Mist hung just above the trees, burning off in patches where bright sun dulled the intensity of red hibiscus blossoms, yellow morning glories, the purple centers of passion fruit flowers. Mornings like this inspired much of
jíbaro
poetry, and in my fear over Mami I called up the few verses I’d memorized and repeated them like a prayer as I sat on Doña Zena’s steps, my eyes riveted on the slow ribbon of smoke ascending from our
fogón,
my feet buried in lemongrass, dew chilling my toes.
FIGHTING NAKED
Enamorado hasta de un palo de escoba.
He falls in love even with broomsticks.
M
y parents probably argued before Hector was born. Mami was not one to hold her tongue when she was treated unfairly. And while Papi was easygoing and cheerful most of the time, his voice had been known to rise every so often, sending my sisters and me scurrying for cover behind the annatto bushes or under the bed. But the year that Hector was born their fights grew more frequent and sputtered into our lives like water on a hot skillet.
“Where’s my yellow shirt?” Papi asked one Sunday morning as he rummaged through the clothes rack he’d put up near the bed.
“I haven’t ironed it yet.” Mami rocked on her chair, nursing Hector. “Where are you going?”
“Into town for some things.” Papi kept his back to her as he tucked a blue shirt into his pants.
“What things?”
“Plans for the new job.” He shook cologne into his hands and slapped it around his face and behind his ears.
“When will you be back?”
Papi sighed loud and deep. “Monin, don’t start with me.”
“Start what? I asked you a simple question.” She levelled her eyes and set her lips into a straight line.
“I don’t know when I’ll be back. I’ll stop in to see Mamá, so I’ll probably have dinner there.”
“Fine.” She got up from her chair and walked out of the house, Hector attached to her breast.
Papi brushed his leather shoes and stuffed them inside a plaid zippered duffel bag. He put on canvas loafers that had once been white but had yellowed with the dirt of the road. He unhooked his straw hat from the nail by the door and left without kissing us good-bye.

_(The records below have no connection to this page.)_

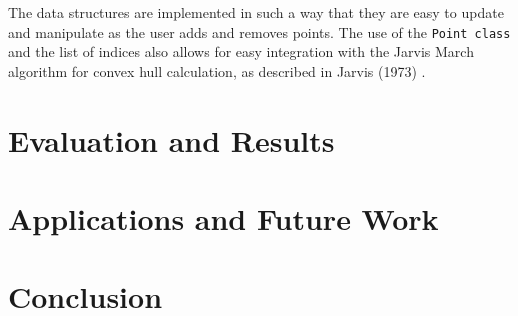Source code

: \documentclass{article}
\begin{document}
\noindent The data structures are implemented in such a way that they are easy to update and manipulate as the user adds and removes points. The use of the \texttt{Point class} and the list of indices also allows for easy integration with the Jarvis March algorithm for convex hull calculation, as described in Jarvis (1973) \cite{jarvis_march}.

\section{Evaluation and Results}

\section{Applications and Future Work}

\section{Conclusion}

{}

\end{document}
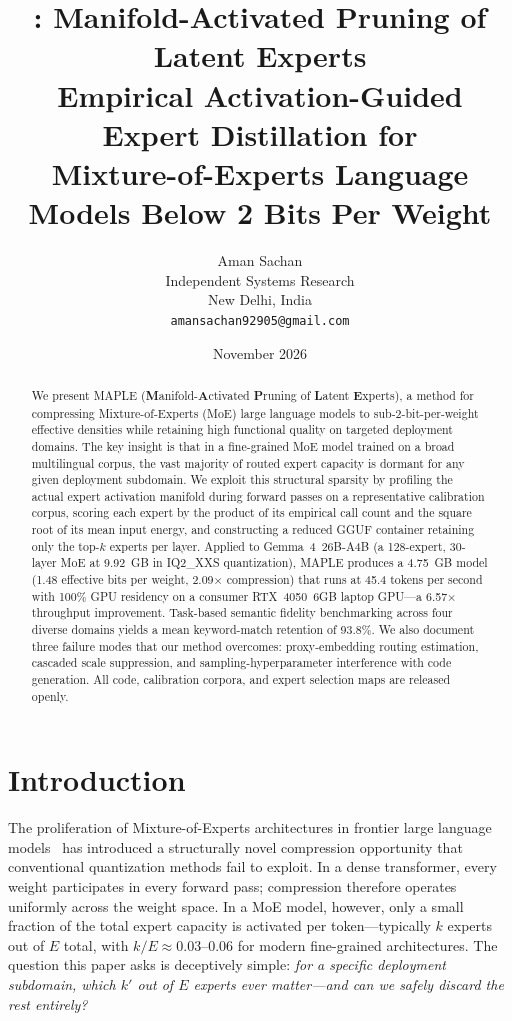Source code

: \documentclass[final]{article}
\title{%
  \MAPLE: Manifold-Activated Pruning of Latent Experts\\[0.5em]
  \large Empirical Activation-Guided Expert Distillation for\\
  Mixture-of-Experts Language Models Below 2 Bits Per Weight
}
\author{
  Aman Sachan\\
  Independent Systems Research\\
  New Delhi, India\\
  \texttt{amansachan92905@gmail.com}
}
\date{November 2026}
\newcommand{\MAPLE}{\textsc{MAPLE}}
\begin{document}
\maketitle

\begin{abstract}
We present \MAPLE{} (\textbf{M}anifold-\textbf{A}ctivated \textbf{P}runing of \textbf{L}atent \textbf{E}xperts), a
method for compressing Mixture-of-Experts (MoE) large language models to sub-2-bit-per-weight
effective densities while retaining high functional quality on targeted deployment domains. The key
insight is that in a fine-grained MoE model trained on a broad multilingual corpus, the vast majority
of routed expert capacity is dormant for any given deployment subdomain. We exploit this structural
sparsity by profiling the actual expert activation manifold during forward passes on a representative
calibration corpus, scoring each expert by the product of its empirical call count and the square
root of its mean input energy, and constructing a reduced GGUF container retaining only the
top-$k$ experts per layer. Applied to Gemma~4~26B-A4B (a 128-expert, 30-layer MoE at 9.92~GB in
IQ2\_XXS quantization), \MAPLE{} produces a 4.75~GB model (1.48 effective bits per weight,
2.09$\times$ compression) that runs at 45.4 tokens per second with 100\% GPU residency on a
consumer RTX~4050~6GB laptop GPU---a 6.57$\times$ throughput improvement. Task-based semantic
fidelity benchmarking across four diverse domains yields a mean keyword-match retention of 93.8\%.
We also document three failure modes that our method overcomes: proxy-embedding routing estimation,
cascaded scale suppression, and sampling-hyperparameter interference with code generation.
All code, calibration corpora, and expert selection maps are released openly.
\end{abstract}

\section{Introduction}
\label{sec:intro}

The proliferation of Mixture-of-Experts architectures in frontier large language models~\cite{jiang2024mixtral,dai2024deepseekmoe,team2025gemma} has introduced a structurally novel compression opportunity that conventional quantization methods fail to exploit. In a dense transformer, every weight participates in every forward pass; compression therefore operates uniformly across the weight space. In a MoE model, however, only a small fraction of the total expert capacity is activated per token---typically $k$ experts out of $E$ total, with $k/E \approx 0.03$--$0.06$ for modern fine-grained architectures. The question this paper asks is deceptively simple: \emph{for a specific deployment subdomain, which $k'$ out of $E$ experts ever matter---and can we safely discard the rest entirely?}
\end{document}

I went looking for Mami behind the house. She sat on a stump under the breadfruit tree, her back to me. Her shoulders bobbed up and down, and she whimpered quietly, every so often wiping her face with the edge of Hector’s baby blanket. I walked to her, tears stinging the rims of my eyes. She turned around with an angry face.
“Leave me alone! Get away from me.”
I froze. She seemed so far away, yet I sensed the heat from her body, smelled the rosemary oil she rubbed on her hair. I didn’t want to leave her but was afraid to come closer, so I leaned against a mango tree and stared at my toes against the
moriviví
weed. Every so often she looked over her shoulder, and I turned my eyes to the front yard, where Delsa and Norma chased one another, a cloud of dust painting their legs up to their droopy panties.
“Here,” Mami stood over me, holding a drowsy Hector, “put him to bed while I heat you kids some lunch.”
Her face was swollen, her lashes clumped into spikes. I slung Hector over my shoulder, his baby body yielding onto mine. Mami raked her fingers through my hair with a sad smile then walked away, the hem of her dress swinging in rhythm to her rounded hips.
Papi didn’t come home for days. Then one night he appeared, kissed us hello, put on his work clothes, and began hammering on the walls. When he’d finished, he washed his hands and face at the barrel near the back door, sat at the table, and waited for Mami to serve him supper. She banged a plateful of rice and beans in front of him, a fork, a glass of water. He didn’t look at her; she didn’t look at him. While he ate, Mami told us to get ready for bed, and Delsa, Norma, and I scrambled into our hammocks. She nursed Hector and put him to sleep. Papi’s newspaper rustled, but I didn’t dare poke my head out.